Concepedia

Publication | Closed Access

Surgical treatment of lung carcinoma involving the chest wall

29

Citations

0

References

1989

Year

Abstract

From 1969 to 1986, 97 patients with chest wall invasion by lung carcinoma (excluding superior sulcus tumours) underwent surgical resection in two hospitals, La Paz (Madrid) and La Fé (Valencia). The same surgical policy was used in both thoracic surgical units: extrapleural pulmonary resection when tumour involved only the parietal pleura (N = 36), and en bloc chest wall resection when the carcinoma extended into the ribs and intercostal muscles (N = 61). The tumour histology was classified according the WHO criteria.
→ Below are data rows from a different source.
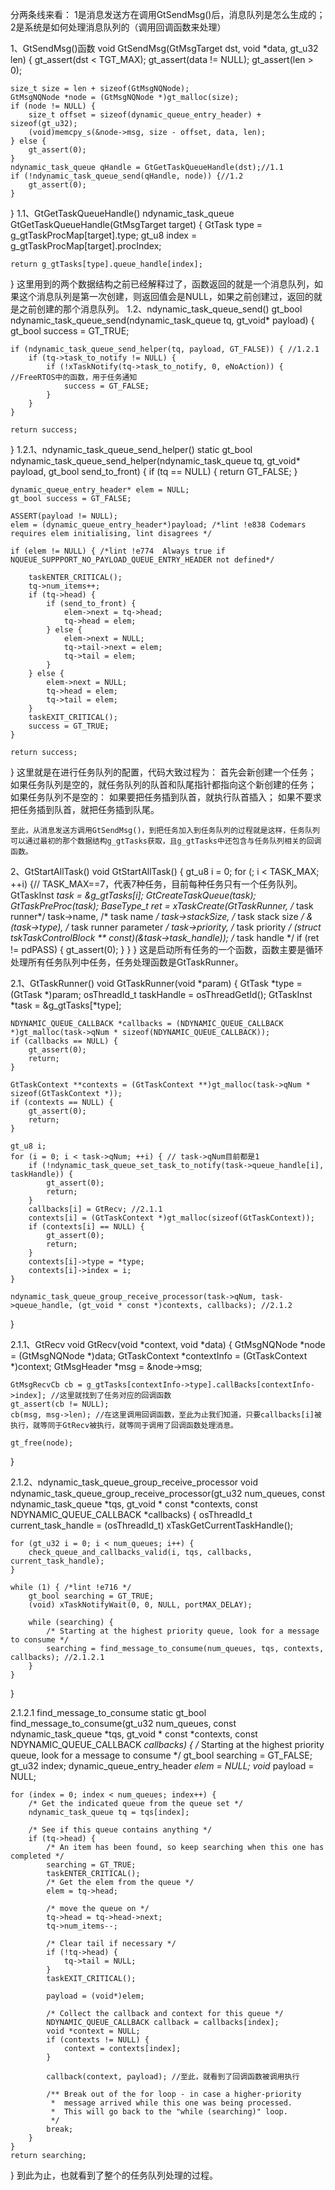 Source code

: 分两条线来看：
1是消息发送方在调用GtSendMsg()后，消息队列是怎么生成的；
2是系统是如何处理消息队列的（调用回调函数来处理）

1、GtSendMsg()函数
void GtSendMsg(GtMsgTarget dst, void *data, gt_u32 len)
{
    gt_assert(dst < TGT_MAX);
    gt_assert(data != NULL);
    gt_assert(len > 0);

    size_t size = len + sizeof(GtMsgNQNode);
    GtMsgNQNode *node = (GtMsgNQNode *)gt_malloc(size);
    if (node != NULL) {
        size_t offset = sizeof(dynamic_queue_entry_header) + sizeof(gt_u32);
        (void)memcpy_s(&node->msg, size - offset, data, len);
    } else {
        gt_assert(0);
    }
    ndynamic_task_queue qHandle = GtGetTaskQueueHandle(dst);//1.1
    if (!ndynamic_task_queue_send(qHandle, node)) {//1.2
        gt_assert(0);
    }
}
1.1、GtGetTaskQueueHandle()
ndynamic_task_queue GtGetTaskQueueHandle(GtMsgTarget target)
{
    GtTask type = g_gtTaskProcMap[target].type;
    gt_u8 index = g_gtTaskProcMap[target].procIndex;

    return g_gtTasks[type].queue_handle[index];
}
	这里用到的两个数据结构之前已经解释过了，函数返回的就是一个消息队列，如果这个消息队列是第一次创建，则返回值会是NULL，如果之前创建过，返回的就是之前创建的那个消息队列。
1.2、ndynamic_task_queue_send()
gt_bool ndynamic_task_queue_send(ndynamic_task_queue tq, gt_void* payload)
{
    gt_bool success = GT_TRUE;

    if (ndynamic_task_queue_send_helper(tq, payload, GT_FALSE)) { //1.2.1
        if (tq->task_to_notify != NULL) {
            if (!xTaskNotify(tq->task_to_notify, 0, eNoAction)) { //FreeRTOS中的函数，用于任务通知
                success = GT_FALSE;
            }
        }
    }

    return success;
}
1.2.1、ndynamic_task_queue_send_helper()
static gt_bool ndynamic_task_queue_send_helper(ndynamic_task_queue tq, gt_void* payload, gt_bool send_to_front)
{
    if (tq == NULL) {
        return GT_FALSE;
    }

    dynamic_queue_entry_header* elem = NULL;
    gt_bool success = GT_FALSE;

    ASSERT(payload != NULL);
    elem = (dynamic_queue_entry_header*)payload; /*lint !e838 Codemars requires elem initialising, lint disagrees */

    if (elem != NULL) { /*lint !e774  Always true if NQUEUE_SUPPPORT_NO_PAYLOAD_QUEUE_ENTRY_HEADER not defined*/

        taskENTER_CRITICAL();
        tq->num_items++;
        if (tq->head) {
            if (send_to_front) {
                elem->next = tq->head;
                tq->head = elem;
            } else {
                elem->next = NULL;
                tq->tail->next = elem;
                tq->tail = elem;
            }
        } else {
            elem->next = NULL;
            tq->head = elem;
            tq->tail = elem;
        }
        taskEXIT_CRITICAL();
        success = GT_TRUE;
    }

    return success;
}
	这里就是在进行任务队列的配置，代码大致过程为：
首先会新创建一个任务；
如果任务队列是空的，就任务队列的队首和队尾指针都指向这个新创建的任务；
如果任务队列不是空的：
如果要把任务插到队首，就执行队首插入；
如果不要求把任务插到队首，就把任务插到队尾。

	至此，从消息发送方调用GtSendMsg()，到把任务加入到任务队列的过程就是这样，任务队列可以通过最初的那个数据结构g_gtTasks获取，且g_gtTasks中还包含与任务队列相关的回调函数。

2、GtStartAllTask()
void GtStartAllTask()
{
    gt_u8 i = 0;
    for (; i < TASK_MAX; ++i) {// TASK_MAX==7，代表7种任务，目前每种任务只有一个任务队列。
        GtTaskInst *task = &g_gtTasks[i];
        GtCreateTaskQueue(task);
        GtTaskPreProc(task);
        BaseType_t ret = xTaskCreate(GtTaskRunner,             /* task runner*/
                                     task->name,               /* task name */
                                     task->stackSize,          /* task stack size */
                                     &(task->type),            /* task runner parameter */
                                     task->priority,           /* task priority */
                                     (struct tskTaskControlBlock ** const)(&task->task_handle)); /* task handle */
        if (ret != pdPASS) {
            gt_assert(0);
        }
    }
}
	这是启动所有任务的一个函数，函数主要是循环处理所有任务队列中任务，任务处理函数是GtTaskRunner。

2.1、GtTaskRunner()
void GtTaskRunner(void *param)
{
    GtTask *type = (GtTask *)param;
    osThreadId_t taskHandle = osThreadGetId();
    GtTaskInst *task = &g_gtTasks[*type];

    NDYNAMIC_QUEUE_CALLBACK *callbacks = (NDYNAMIC_QUEUE_CALLBACK *)gt_malloc(task->qNum * sizeof(NDYNAMIC_QUEUE_CALLBACK));
    if (callbacks == NULL) {
        gt_assert(0);
        return;
    }

    GtTaskContext **contexts = (GtTaskContext **)gt_malloc(task->qNum * sizeof(GtTaskContext *));
    if (contexts == NULL) {
        gt_assert(0);
        return;
    }

    gt_u8 i;
    for (i = 0; i < task->qNum; ++i) { // task->qNum目前都是1
        if (!ndynamic_task_queue_set_task_to_notify(task->queue_handle[i], taskHandle)) {
            gt_assert(0);
            return;
        }
        callbacks[i] = GtRecv; //2.1.1
        contexts[i] = (GtTaskContext *)gt_malloc(sizeof(GtTaskContext));
        if (contexts[i] == NULL) {
            gt_assert(0);
            return;
        }
        contexts[i]->type = *type;
        contexts[i]->index = i;
    }

    ndynamic_task_queue_group_receive_processor(task->qNum, task->queue_handle, (gt_void * const *)contexts, callbacks); //2.1.2
}

2.1.1、GtRecv
void GtRecv(void *context, void *data)
{
    GtMsgNQNode *node = (GtMsgNQNode *)data;
    GtTaskContext *contextInfo = (GtTaskContext *)context;
    GtMsgHeader *msg = &node->msg;

    GtMsgRecvCb cb = g_gtTasks[contextInfo->type].callBacks[contextInfo->index]; //这里就找到了任务对应的回调函数
    gt_assert(cb != NULL);
    cb(msg, msg->len); //在这里调用回调函数，至此为止我们知道，只要callbacks[i]被执行，就等同于GtRecv被执行，就等同于调用了回调函数处理消息。

    gt_free(node);
}

2.1.2、ndynamic_task_queue_group_receive_processor
void ndynamic_task_queue_group_receive_processor(gt_u32 num_queues, const ndynamic_task_queue *tqs,
                                                 gt_void * const *contexts, const NDYNAMIC_QUEUE_CALLBACK *callbacks)
{
    osThreadId_t current_task_handle = (osThreadId_t) xTaskGetCurrentTaskHandle();

    for (gt_u32 i = 0; i < num_queues; i++) {
        check_queue_and_callbacks_valid(i, tqs, callbacks, current_task_handle);
    }

    while (1) { /*lint !e716 */
        gt_bool searching = GT_TRUE;
        (void) xTaskNotifyWait(0, 0, NULL, portMAX_DELAY);

        while (searching) {
            /* Starting at the highest priority queue, look for a message to consume */
            searching = find_message_to_consume(num_queues, tqs, contexts, callbacks); //2.1.2.1
        }
    }
}

2.1.2.1 find_message_to_consume
static gt_bool find_message_to_consume(gt_u32 num_queues, const ndynamic_task_queue *tqs,
                                       gt_void * const *contexts, const NDYNAMIC_QUEUE_CALLBACK *callbacks)
{
    /* Starting at the highest priority queue, look for a message to consume */
    gt_bool searching = GT_FALSE;
    gt_u32 index;
    dynamic_queue_entry_header *elem = NULL;
    void* payload = NULL;

    for (index = 0; index < num_queues; index++) {
        /* Get the indicated queue from the queue set */
        ndynamic_task_queue tq = tqs[index];

        /* See if this queue contains anything */
        if (tq->head) {
            /* An item has been found, so keep searching when this one has completed */
            searching = GT_TRUE;
            taskENTER_CRITICAL();
            /* Get the elem from the queue */
            elem = tq->head;

            /* move the queue on */
            tq->head = tq->head->next;
            tq->num_items--;

            /* Clear tail if necessary */
            if (!tq->head) {
                tq->tail = NULL;
            }
            taskEXIT_CRITICAL();

            payload = (void*)elem;

            /* Collect the callback and context for this queue */
            NDYNAMIC_QUEUE_CALLBACK callback = callbacks[index];
            void *context = NULL;
            if (contexts != NULL) {
                context = contexts[index];
            }

            callback(context, payload); //至此，就看到了回调函数被调用执行

            /** Break out of the for loop - in case a higher-priority
             *  message arrived while this one was being processed.
             *  This will go back to the "while (searching)" loop.
             */
            break;
        }
    }
    return searching;
}
	到此为止，也就看到了整个的任务队列处理的过程。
Lobectomy or bilobectomy was carried out in 72%, pneumonectomy in 18% and segmentectomy or wedge resection in 10% of the patients. The perioperative mortality was higher in the en bloc resection group 9/61 (15%) versus 2/36 (6%) for extrapleural dissection. The node staging was NO in 58/97 (60%), N1 in 16/97 (16%) and N2 in 23/97 (24%). The probability of survival was calculated by the Kaplan-Meier method collecting data from the perioperative survivors only. The overall 5-year survival was 23% with no significant differences between the en bloc resection and the extrapleural lung resection groups. The most important predictor of survival was the node stage. The 5-year survival for N1 and N2 were 8% and 6%, respectively. These percentages increased to 34% when N0 patients were considered. Other predictors of survival were not significant. The authors conclude that either extrapleural or en bloc chest wall resection are both valid procedures which may be used depending on the depth of local invasion.